Whilst the great and the good were round the corner in the Waterfront Hall rattling their jewellery in appreciation of Van the East Belfast Free Man, I was in the cosier surroundings of the MAC Theatre watching an uncomfortable play based in East Belfast... or at least the outer reaches of East Belfast, my former "parish" of Dundonald/Ballybeen. This isn't a review as such, since there is only one matinee and one evening performance left, although if you can get a ticket I would recommend that you should... it is an excellent production, with four very good performances. I would particularly recommend it if you aren or are considering becoming, a minister... Earlier in the run the blogger Alan Meban posted a perceptive review, and in conversation with his wife, fellow cleric Cheryl, the suggestion arose that perhaps theological training colleges should have taken out a block booking. I doubt that happened, but there were a small coterie of clerics in the audience last night including a fellow Methodist, a Presbyterian and a Pentecostal pastor, one of whom also ministered on my old patch.
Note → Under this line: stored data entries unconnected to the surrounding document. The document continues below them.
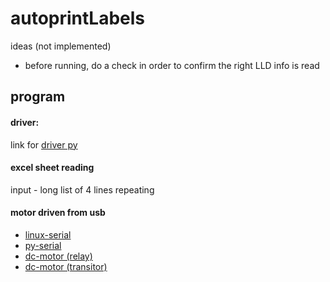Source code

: # autoprintLabels

ideas (not implemented)     
- before running, do a check in order to confirm the right LLD info is read


## program

#### driver:       
link for [driver py](https://github.com/computerlyrik/dymoprint)

####  excel sheet reading        
input - long list of 4 lines repeating           
####  motor driven from usb               

- [linux-serial](https://blog.mbedded.ninja/programming/operating-systems/linux/linux-serial-ports-using-c-cpp/)              
- [py-serial](https://pyserial.readthedocs.io/en/latest/shortintro.html)                
- [dc-motor (relay)](https://circuitdigest.com/microcontroller-projects/arduino-dc-motor-speed-direction-control)
- [dc-motor (transitor)](https://www.arduino.cc/en/Tutorial/TransistorMotorControl)
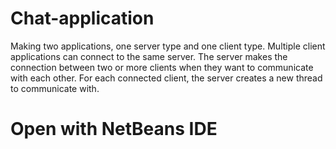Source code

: # Chat-application
Making two applications, one server type and one client type. Multiple client applications can connect to the same server. The server makes the connection between two or more clients when they want to communicate with each other. For each connected client, the server creates a new thread to communicate with.
# Open with NetBeans IDE
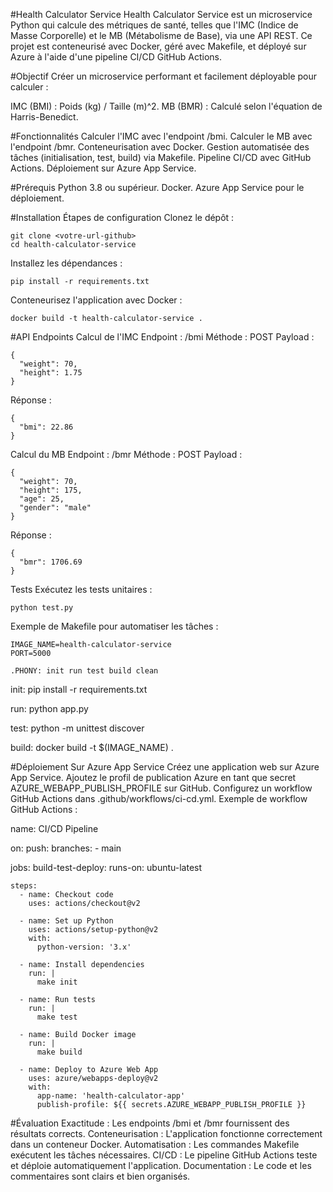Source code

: #Health Calculator Service
Health Calculator Service est un microservice Python qui calcule des métriques de santé, telles que l'IMC (Indice de Masse Corporelle) et le MB (Métabolisme de Base), via une API REST. Ce projet est conteneurisé avec Docker, géré avec Makefile, et déployé sur Azure à l'aide d'une pipeline CI/CD GitHub Actions.

#Objectif
Créer un microservice performant et facilement déployable pour calculer :

IMC (BMI) : Poids (kg) / Taille (m)^2.
MB (BMR) : Calculé selon l'équation de Harris-Benedict.


#Fonctionnalités
Calculer l'IMC avec l'endpoint /bmi.
Calculer le MB avec l'endpoint /bmr.
Conteneurisation avec Docker.
Gestion automatisée des tâches (initialisation, test, build) via Makefile.
Pipeline CI/CD avec GitHub Actions.
Déploiement sur Azure App Service.


#Prérequis
Python 3.8 ou supérieur.
Docker.
Azure App Service pour le déploiement.


#Installation
Étapes de configuration
Clonez le dépôt :

    git clone <votre-url-github>
    cd health-calculator-service
    
Installez les dépendances :

    pip install -r requirements.txt
    
Conteneurisez l'application avec Docker :


    docker build -t health-calculator-service .

    
#API Endpoints
Calcul de l'IMC
Endpoint : /bmi
Méthode : POST
Payload :

    {
      "weight": 70,
      "height": 1.75
    }
    
Réponse :

    {
      "bmi": 22.86
    }
    
Calcul du MB
Endpoint : /bmr
Méthode : POST
Payload :

    {
      "weight": 70,
      "height": 175,
      "age": 25,
      "gender": "male"
    }
    
Réponse :

    {
      "bmr": 1706.69
    }
    
Tests
Exécutez les tests unitaires :

    python test.py
    
Exemple de Makefile pour automatiser les tâches :

    IMAGE_NAME=health-calculator-service
    PORT=5000

    .PHONY: init run test build clean

init:
    pip install -r requirements.txt

run:
    python app.py

test:
    python -m unittest discover

build:
    docker build -t $(IMAGE_NAME) .

    
#Déploiement
Sur Azure App Service
Créez une application web sur Azure App Service.
Ajoutez le profil de publication Azure en tant que secret AZURE_WEBAPP_PUBLISH_PROFILE sur GitHub.
Configurez un workflow GitHub Actions dans .github/workflows/ci-cd.yml.
Exemple de workflow GitHub Actions :


name: CI/CD Pipeline

on:
  push:
    branches:
      - main

jobs:
  build-test-deploy:
    runs-on: ubuntu-latest

    steps:
      - name: Checkout code
        uses: actions/checkout@v2

      - name: Set up Python
        uses: actions/setup-python@v2
        with:
          python-version: '3.x'

      - name: Install dependencies
        run: |
          make init

      - name: Run tests
        run: |
          make test

      - name: Build Docker image
        run: |
          make build

      - name: Deploy to Azure Web App
        uses: azure/webapps-deploy@v2
        with:
          app-name: 'health-calculator-app'
          publish-profile: ${{ secrets.AZURE_WEBAPP_PUBLISH_PROFILE }}
          
#Évaluation
Exactitude : Les endpoints /bmi et /bmr fournissent des résultats corrects.
Conteneurisation : L'application fonctionne correctement dans un conteneur Docker.
Automatisation : Les commandes Makefile exécutent les tâches nécessaires.
CI/CD : Le pipeline GitHub Actions teste et déploie automatiquement l'application.
Documentation : Le code et les commentaires sont clairs et bien organisés.
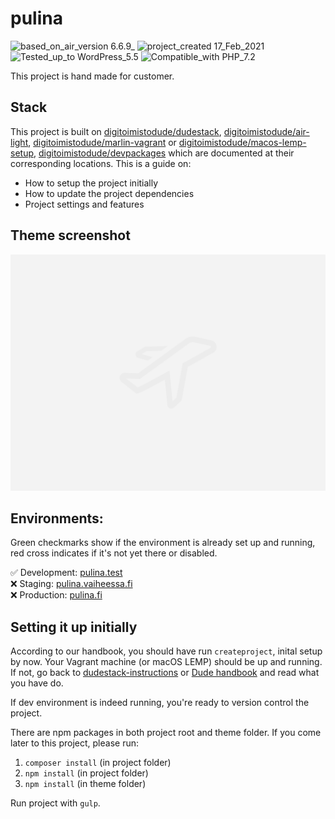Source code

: # pulina
![based_on_air_version 6.6.9_](https://img.shields.io/badge/based_on_air_version-6.6.9_-brightgreen.svg?style=flat-square) ![project_created 17_Feb_2021](https://img.shields.io/badge/project_created-17_Feb_2021-blue.svg?style=flat-square) ![Tested_up_to WordPress_5.5](https://img.shields.io/badge/Tested_up_to-WordPress_5.5-blue.svg?style=flat-square) ![Compatible_with PHP_7.2](https://img.shields.io/badge/Compatible_with-PHP_7.2-green.svg?style=flat-square)

This project is hand made for customer.
## Stack

This project is built on [digitoimistodude/dudestack](https://github.com/digitoimistodude/dudestack), [digitoimistodude/air-light](https://github.com/digitoimistodude/air-light), [digitoimistodude/marlin-vagrant](https://github.com/digitoimistodude/marlin-vagrant) or [digitoimistodude/macos-lemp-setup](https://github.com/digitoimistodude/macos-lemp-setup), [digitoimistodude/devpackages](https://github.com/digitoimistodude/devpackages) which are documented at their corresponding locations. This is a guide on:

- How to setup the project initially<br>
- How to update the project dependencies<br>
- Project settings and features

## Theme screenshot

![Screenshot](/content/themes/annastiina/screenshot.png?raw=true "Screenshot")

## Environments:

Green checkmarks show if the environment is already set up and running, red cross indicates if it's not yet there or disabled.

✅  Development: [pulina.test](http://pulina.test)<br>
❌  Staging: [pulina.vaiheessa.fi](https://pulina.vaiheessa.fi)<br>
❌  Production: [pulina.fi](https://pulina.fi/)

## Setting it up initially

According to our handbook, you should have run `createproject`, inital setup by now. Your Vagrant machine (or macOS LEMP) should be up and running. If not, go back to [dudestack-instructions](https://github.com/digitoimistodude/dudestack-instructions) or [Dude handbook](https://handbook.dude.fi/wordpress-kehitys/projektin-aloitus) and read what you have do.

If dev environment is indeed running, you're ready to version control the project.

There are npm packages in both project root and theme folder. If you come later to this project, please run:

1. `composer install` (in project folder)
2. `npm install` (in project folder)
2. `npm install` (in theme folder)

Run project with `gulp`.
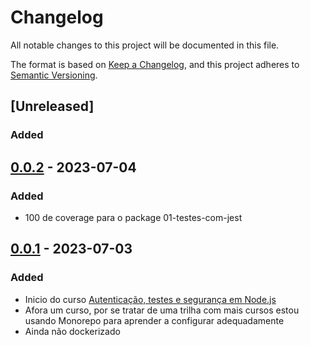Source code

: # Changelog

All notable changes to this project will be documented in this file.

The format is based on [Keep a Changelog](https://keepachangelog.com/en/1.0.0/),
and this project adheres to [Semantic Versioning](https://semver.org/spec/v2.0.0.html).

## [Unreleased]
### Added

## [0.0.2] - 2023-07-04
### Added

- 100 de coverage para o package 01-testes-com-jest

## [0.0.1] - 2023-07-03
### Added

- Inicio do curso [Autenticação, testes e segurança em Node.js](https://cursos.alura.com.br/formacao-avancando-nodejs)
- Afora um curso, por se tratar de uma trilha com mais cursos estou usando Monorepo para aprender a configurar adequadamente
- Ainda não dockerizado


[0.0.2]: https://github.com/jtonynet/js-auth-test-security-course/compare/v0.0.1...v0.0.2
[0.0.1]: https://github.com/jtonynet/js-auth-test-security-course/releases/tag/v0.0.1
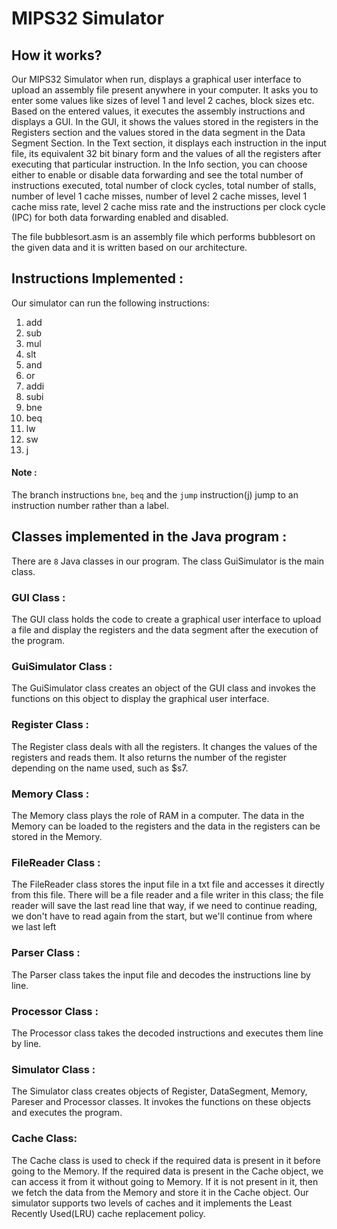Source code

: # MIPS32 Simulator
## How it works?
Our MIPS32 Simulator when run, displays a graphical user interface to upload an assembly file present anywhere in your computer. It asks you to enter some values like sizes of level 1 and level 2 caches, block sizes etc. Based on the entered values, it executes the assembly instructions and displays a GUI. In the GUI, it shows the values stored in the registers in the Registers section and the values stored in the data segment in the Data Segment Section. In the Text section, it displays each instruction in the input file, its equivalent 32 bit binary form and the values of all the registers after executing that particular instruction. In the Info section, you can choose either to enable or disable data forwarding and see the total number of instructions executed, total number of clock cycles, total number of stalls, number of level 1 cache misses, number of level 2 cache misses, level 1 cache miss rate, level 2 cache miss rate and the instructions per clock cycle (IPC) for both data forwarding enabled and disabled.

The file bubblesort.asm is an assembly file which performs bubblesort on the given data and it is written based on our architecture.

## Instructions Implemented :
Our simulator can run the following instructions:
1. add
2. sub
3. mul
4. slt
5. and
6. or
7. addi
8. subi
9. bne
10. beq
11. lw
12. sw
13. j 

#### Note :
The branch instructions `bne`, `beq` and the `jump` instruction(j) jump to an instruction number rather than a label.

## Classes implemented in the Java program :
There are `8` Java classes in our program. The class GuiSimulator is the main class.

### GUI Class :
The GUI class holds the code to create a graphical user interface to upload a file and display the registers and the data segment after the execution of the program.

### GuiSimulator Class :
The GuiSimulator class creates an object of the GUI class and invokes the functions on this object to display the graphical user interface. 

### Register Class :
The Register class deals with all the registers. It changes the values of the registers and reads them. It also returns the number of the register depending on the name used, such as $s7.

### Memory Class :
The Memory class plays the role of RAM in a computer. The data in the Memory can be loaded to the registers and the data in the registers can be stored in the Memory.

### FileReader Class :
The FileReader class stores the input file in a txt file and accesses it directly from this file. There will be a file reader and a file writer in this class; the file reader will save the last read line that way, if we need to continue reading, we don't have to read again from the start, but we'll continue from where we last left

### Parser Class :
The Parser class takes the input file and decodes the instructions line by line.

### Processor Class :
The Processor class takes the decoded instructions and executes them line by line.

### Simulator Class :
The Simulator class creates objects of Register, DataSegment, Memory, Pareser and Processor classes. It invokes the functions on these objects and executes the program.

### Cache Class:
The Cache class is used to check if the required data is present in it before going to the Memory. If the required data is present in the Cache object, we can access it from it without going to Memory. If it is not present in it, then we fetch the data from the Memory and store it in the Cache object. Our simulator supports two levels of caches and it implements the Least Recently Used(LRU) cache replacement policy.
A couple of people who have seen the play have asked whether it was based on my experiences (one even asked had I ghost written it - I wish I had).. For a number of reasons I am glad to say "No..." First because, thankfully nothing so remotely dramatic has ever happened to me, and secondly, because I hope I would have responded slightly differently than the main protagonist. I did however, get sight of the rehearsal script before it went into production, because the set designer and dramaturge wanted a conversation about various things and were pointed in my direction. Also, whilst I don't know the author, I did know members of his family and the churches alluded to in the play, although, due to family/community sensitivities the author and production team didn't want a close association being made between the characters in the play and those in real life. I think that was wise given that some of the situations are extreme (they wouldn't be dramatic otherwise) and whilst based on reality (I recognised many of the positions adopted in the play) none of the characters are ones that I could directly identify. There were a couple of quibbles I would have had with the staging and plot, but it rang true on many levels.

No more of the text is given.